[Pranav]

Q. When 1 mole of ice melts at 0°C and at constant pressure of 1 atm. 1440 calories of heat are absorbed by the system. The molar volumes of ice and water are 0.0196 and 0.0180 litre respectively. Calculate ΔE and ΔH for the reaction.

Attempt:

According to the definition, ΔH is the heat supplied at constant pressure, hence in this case ΔH is 1440 calories.

As ΔE=ΔH-PΔV, ΔE is less than 1440 calories but the answer key states that ΔE and ΔH, both are equal to 1440 calories.

Any help is appreciated. Thanks!

[Pranav]

Anyone?

[curiouscat]

Patience.

[Pranav]

Still no one? -_-

[Corribus]

You are technically not wrong in your reasoning, but try putting in your real numbers and seeing what the result is.  Then think about why the answer is what the answer is. 

[Pranav]

You are technically not wrong in your reasoning, but try putting in your real numbers and seeing what the result is.  Then think about why the answer is what the answer is.

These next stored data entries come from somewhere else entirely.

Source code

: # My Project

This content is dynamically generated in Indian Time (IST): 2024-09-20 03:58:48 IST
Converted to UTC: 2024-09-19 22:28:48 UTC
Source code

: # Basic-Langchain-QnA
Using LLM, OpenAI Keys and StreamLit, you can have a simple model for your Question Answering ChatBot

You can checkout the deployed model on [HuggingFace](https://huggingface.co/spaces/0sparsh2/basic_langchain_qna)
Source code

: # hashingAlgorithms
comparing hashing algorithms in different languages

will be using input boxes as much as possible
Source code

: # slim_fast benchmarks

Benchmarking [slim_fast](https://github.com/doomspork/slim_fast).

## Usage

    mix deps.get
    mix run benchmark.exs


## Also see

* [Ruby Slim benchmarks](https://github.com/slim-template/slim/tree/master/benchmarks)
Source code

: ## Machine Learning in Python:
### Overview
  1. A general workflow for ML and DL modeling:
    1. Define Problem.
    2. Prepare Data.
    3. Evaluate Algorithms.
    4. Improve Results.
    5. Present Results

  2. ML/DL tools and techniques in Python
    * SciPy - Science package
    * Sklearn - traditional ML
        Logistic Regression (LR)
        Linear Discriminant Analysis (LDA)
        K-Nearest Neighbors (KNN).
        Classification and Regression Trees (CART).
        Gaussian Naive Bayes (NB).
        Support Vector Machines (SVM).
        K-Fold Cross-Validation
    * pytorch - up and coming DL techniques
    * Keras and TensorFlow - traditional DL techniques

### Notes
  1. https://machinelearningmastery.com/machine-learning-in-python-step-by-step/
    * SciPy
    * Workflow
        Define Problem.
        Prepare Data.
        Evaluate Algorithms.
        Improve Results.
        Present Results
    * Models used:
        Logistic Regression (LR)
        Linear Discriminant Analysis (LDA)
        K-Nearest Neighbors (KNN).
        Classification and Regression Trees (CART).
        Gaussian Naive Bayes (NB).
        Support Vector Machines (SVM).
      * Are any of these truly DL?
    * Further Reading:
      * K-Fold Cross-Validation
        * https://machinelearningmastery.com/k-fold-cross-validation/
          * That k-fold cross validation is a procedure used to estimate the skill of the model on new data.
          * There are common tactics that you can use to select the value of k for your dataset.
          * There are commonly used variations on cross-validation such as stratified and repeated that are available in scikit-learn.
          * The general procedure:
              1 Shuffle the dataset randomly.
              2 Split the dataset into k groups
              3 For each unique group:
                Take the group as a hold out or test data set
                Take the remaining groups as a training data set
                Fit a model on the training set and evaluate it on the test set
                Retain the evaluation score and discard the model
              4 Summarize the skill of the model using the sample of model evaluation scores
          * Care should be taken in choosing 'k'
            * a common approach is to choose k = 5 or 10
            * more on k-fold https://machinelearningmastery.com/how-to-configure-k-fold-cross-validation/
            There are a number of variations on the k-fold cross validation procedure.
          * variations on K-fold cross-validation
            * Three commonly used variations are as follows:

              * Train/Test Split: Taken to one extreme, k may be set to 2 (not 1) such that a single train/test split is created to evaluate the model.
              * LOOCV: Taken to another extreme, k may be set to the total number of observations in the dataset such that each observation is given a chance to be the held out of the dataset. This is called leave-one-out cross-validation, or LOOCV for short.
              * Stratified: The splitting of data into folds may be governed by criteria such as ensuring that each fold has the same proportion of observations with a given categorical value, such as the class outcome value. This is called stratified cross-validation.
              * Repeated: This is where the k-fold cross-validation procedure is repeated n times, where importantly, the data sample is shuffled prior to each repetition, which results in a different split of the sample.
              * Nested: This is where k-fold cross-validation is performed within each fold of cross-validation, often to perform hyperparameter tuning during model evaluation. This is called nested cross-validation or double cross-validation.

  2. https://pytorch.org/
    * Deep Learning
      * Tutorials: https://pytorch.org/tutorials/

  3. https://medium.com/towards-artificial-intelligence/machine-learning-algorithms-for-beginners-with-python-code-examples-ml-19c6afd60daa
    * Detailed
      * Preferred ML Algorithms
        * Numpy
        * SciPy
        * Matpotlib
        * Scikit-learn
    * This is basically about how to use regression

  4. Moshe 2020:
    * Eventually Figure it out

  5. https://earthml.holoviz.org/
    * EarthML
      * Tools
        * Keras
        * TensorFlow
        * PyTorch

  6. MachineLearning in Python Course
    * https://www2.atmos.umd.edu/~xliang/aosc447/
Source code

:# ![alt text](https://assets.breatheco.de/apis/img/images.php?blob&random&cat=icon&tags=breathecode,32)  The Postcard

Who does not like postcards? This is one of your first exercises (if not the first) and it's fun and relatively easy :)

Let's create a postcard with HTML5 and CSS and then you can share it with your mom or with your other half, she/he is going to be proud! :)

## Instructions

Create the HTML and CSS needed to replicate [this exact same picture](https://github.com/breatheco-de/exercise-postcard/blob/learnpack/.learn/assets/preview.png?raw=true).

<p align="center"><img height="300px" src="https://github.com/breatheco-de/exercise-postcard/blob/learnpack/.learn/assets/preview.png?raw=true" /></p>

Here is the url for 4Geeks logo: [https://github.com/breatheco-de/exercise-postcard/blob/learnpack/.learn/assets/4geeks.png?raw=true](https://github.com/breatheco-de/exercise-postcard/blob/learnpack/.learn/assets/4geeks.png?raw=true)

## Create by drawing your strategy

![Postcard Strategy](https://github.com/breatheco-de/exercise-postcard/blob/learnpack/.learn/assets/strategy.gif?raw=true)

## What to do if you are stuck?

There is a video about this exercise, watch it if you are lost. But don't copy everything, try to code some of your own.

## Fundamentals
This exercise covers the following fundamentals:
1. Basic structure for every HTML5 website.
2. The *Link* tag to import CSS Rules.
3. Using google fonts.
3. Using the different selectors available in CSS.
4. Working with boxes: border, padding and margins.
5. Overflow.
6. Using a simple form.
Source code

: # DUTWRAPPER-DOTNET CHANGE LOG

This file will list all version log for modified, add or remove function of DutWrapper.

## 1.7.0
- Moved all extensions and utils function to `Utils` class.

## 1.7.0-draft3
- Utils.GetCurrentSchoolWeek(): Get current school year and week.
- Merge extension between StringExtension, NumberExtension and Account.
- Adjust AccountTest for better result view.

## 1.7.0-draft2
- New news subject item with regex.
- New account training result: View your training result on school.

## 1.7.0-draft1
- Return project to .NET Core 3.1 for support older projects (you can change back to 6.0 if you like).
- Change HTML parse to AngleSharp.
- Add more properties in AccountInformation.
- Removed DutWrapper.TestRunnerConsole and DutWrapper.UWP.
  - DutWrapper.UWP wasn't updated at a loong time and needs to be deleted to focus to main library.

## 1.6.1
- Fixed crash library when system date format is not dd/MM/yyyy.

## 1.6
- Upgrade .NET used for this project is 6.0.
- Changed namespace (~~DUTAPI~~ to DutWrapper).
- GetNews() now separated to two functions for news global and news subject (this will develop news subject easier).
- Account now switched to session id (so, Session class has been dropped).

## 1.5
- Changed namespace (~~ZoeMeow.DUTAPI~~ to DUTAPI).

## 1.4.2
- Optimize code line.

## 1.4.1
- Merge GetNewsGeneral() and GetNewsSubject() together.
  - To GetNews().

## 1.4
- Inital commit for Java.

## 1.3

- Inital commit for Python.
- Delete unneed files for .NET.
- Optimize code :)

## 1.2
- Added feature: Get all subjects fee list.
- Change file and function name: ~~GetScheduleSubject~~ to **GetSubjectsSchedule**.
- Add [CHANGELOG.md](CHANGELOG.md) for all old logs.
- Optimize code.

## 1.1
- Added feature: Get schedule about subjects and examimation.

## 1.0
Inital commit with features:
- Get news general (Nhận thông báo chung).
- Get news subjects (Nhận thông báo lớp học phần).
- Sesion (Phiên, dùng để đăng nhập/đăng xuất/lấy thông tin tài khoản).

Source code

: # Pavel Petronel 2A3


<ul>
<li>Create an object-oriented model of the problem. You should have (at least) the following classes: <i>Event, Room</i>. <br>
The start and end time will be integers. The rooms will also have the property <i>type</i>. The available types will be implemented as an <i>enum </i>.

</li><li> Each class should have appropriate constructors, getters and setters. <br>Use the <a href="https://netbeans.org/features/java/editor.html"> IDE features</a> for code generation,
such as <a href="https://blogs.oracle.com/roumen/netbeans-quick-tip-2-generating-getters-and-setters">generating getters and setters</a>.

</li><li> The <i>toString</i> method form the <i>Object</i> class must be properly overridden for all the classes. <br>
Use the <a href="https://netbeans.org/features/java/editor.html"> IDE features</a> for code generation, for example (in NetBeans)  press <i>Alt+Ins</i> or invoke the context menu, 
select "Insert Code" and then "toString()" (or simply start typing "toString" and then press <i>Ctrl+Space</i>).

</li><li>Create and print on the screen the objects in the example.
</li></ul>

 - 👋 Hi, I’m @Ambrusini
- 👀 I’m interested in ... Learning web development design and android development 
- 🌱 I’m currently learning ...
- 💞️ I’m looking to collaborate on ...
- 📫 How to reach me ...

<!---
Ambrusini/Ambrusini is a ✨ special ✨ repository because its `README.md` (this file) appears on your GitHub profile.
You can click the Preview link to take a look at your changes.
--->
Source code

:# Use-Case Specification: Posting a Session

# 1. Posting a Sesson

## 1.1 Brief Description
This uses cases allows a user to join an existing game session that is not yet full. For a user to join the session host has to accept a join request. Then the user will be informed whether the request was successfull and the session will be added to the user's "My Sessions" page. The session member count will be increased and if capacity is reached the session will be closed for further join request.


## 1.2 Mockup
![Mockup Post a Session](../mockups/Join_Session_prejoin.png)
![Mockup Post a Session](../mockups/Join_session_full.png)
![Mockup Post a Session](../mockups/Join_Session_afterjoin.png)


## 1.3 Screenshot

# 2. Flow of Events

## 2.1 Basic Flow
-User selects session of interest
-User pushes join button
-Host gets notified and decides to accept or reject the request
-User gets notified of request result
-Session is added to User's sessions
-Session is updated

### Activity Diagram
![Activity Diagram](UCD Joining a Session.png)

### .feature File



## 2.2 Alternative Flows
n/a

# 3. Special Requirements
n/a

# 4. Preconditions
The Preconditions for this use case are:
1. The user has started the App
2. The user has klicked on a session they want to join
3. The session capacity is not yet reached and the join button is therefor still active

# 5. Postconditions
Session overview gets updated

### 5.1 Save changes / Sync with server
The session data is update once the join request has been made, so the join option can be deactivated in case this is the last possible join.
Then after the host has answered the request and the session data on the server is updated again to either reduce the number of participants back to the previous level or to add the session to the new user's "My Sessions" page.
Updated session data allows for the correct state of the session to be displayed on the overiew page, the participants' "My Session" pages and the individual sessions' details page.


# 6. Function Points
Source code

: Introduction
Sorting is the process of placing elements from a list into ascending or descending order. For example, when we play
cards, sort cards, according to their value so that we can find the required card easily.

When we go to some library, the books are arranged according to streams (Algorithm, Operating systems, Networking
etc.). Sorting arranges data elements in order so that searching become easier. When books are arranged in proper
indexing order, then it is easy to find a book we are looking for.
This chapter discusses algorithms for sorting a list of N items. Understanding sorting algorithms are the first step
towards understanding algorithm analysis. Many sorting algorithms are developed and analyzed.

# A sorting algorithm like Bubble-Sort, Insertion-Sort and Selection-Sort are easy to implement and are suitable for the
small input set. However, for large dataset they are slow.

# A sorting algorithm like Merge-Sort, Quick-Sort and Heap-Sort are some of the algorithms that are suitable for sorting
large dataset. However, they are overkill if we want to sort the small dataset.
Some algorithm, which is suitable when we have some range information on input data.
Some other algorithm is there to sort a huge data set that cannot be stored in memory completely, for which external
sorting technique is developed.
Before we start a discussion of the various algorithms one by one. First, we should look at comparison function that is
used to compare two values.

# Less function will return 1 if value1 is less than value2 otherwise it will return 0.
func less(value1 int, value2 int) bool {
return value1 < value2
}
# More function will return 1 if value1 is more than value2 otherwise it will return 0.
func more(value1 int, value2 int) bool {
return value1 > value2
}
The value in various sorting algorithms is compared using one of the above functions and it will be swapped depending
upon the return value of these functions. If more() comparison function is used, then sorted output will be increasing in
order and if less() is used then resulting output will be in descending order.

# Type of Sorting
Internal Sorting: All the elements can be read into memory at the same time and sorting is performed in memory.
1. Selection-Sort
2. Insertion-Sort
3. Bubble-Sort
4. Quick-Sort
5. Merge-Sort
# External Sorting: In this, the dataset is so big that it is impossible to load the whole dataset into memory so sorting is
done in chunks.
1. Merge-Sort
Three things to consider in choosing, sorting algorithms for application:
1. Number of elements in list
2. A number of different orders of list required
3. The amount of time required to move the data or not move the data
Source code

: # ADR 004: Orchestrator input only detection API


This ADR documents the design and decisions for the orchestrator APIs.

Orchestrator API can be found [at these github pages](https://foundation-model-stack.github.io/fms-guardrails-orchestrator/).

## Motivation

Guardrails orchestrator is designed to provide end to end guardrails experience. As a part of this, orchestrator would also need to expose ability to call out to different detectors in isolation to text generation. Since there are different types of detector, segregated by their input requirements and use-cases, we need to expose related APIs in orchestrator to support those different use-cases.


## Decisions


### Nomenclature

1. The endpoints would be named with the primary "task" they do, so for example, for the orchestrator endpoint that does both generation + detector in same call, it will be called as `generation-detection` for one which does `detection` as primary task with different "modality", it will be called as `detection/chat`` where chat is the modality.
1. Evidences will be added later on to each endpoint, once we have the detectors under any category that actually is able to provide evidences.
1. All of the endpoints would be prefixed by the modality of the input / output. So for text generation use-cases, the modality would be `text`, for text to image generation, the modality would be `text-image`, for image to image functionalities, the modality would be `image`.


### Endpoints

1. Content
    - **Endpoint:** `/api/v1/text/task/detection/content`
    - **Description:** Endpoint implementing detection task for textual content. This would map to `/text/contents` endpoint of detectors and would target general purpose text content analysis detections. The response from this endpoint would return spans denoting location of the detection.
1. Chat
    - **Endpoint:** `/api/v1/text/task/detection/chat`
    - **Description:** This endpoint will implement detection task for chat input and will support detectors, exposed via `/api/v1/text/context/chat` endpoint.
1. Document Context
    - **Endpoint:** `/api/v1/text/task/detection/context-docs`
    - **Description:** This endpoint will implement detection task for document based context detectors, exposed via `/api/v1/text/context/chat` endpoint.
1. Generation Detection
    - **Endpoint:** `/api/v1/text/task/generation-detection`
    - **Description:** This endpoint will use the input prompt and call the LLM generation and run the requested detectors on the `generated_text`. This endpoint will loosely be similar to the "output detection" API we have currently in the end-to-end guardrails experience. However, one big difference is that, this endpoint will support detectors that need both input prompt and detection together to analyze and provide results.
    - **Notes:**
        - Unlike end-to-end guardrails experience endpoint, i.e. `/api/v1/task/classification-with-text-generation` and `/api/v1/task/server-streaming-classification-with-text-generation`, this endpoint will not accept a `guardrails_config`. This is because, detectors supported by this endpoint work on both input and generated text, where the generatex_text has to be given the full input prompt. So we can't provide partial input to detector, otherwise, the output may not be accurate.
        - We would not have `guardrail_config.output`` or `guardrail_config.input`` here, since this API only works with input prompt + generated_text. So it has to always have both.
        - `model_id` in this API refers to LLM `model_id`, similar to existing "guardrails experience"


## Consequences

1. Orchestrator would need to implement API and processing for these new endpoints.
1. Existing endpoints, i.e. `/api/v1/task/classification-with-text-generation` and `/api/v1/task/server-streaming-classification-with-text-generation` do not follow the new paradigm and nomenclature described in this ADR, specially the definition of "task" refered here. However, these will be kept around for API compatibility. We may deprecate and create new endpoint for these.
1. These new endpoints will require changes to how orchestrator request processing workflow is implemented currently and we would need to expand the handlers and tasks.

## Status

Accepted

ΔE=ΔH-PΔV=1440-1*0.0016*24.217≈1439.96 calories. Ah yes, there is negligible work done here. Thank you Corribus.

[Corribus]

Yes, in the case of ice melting, the heat of the phase change so far exceeds the pressure-volume work that the latter is pretty much negligible.  Water is a strange beast all around, so it's easy to become confused.  The way the homework question was framed didn't help.  That is the devil of making approximations!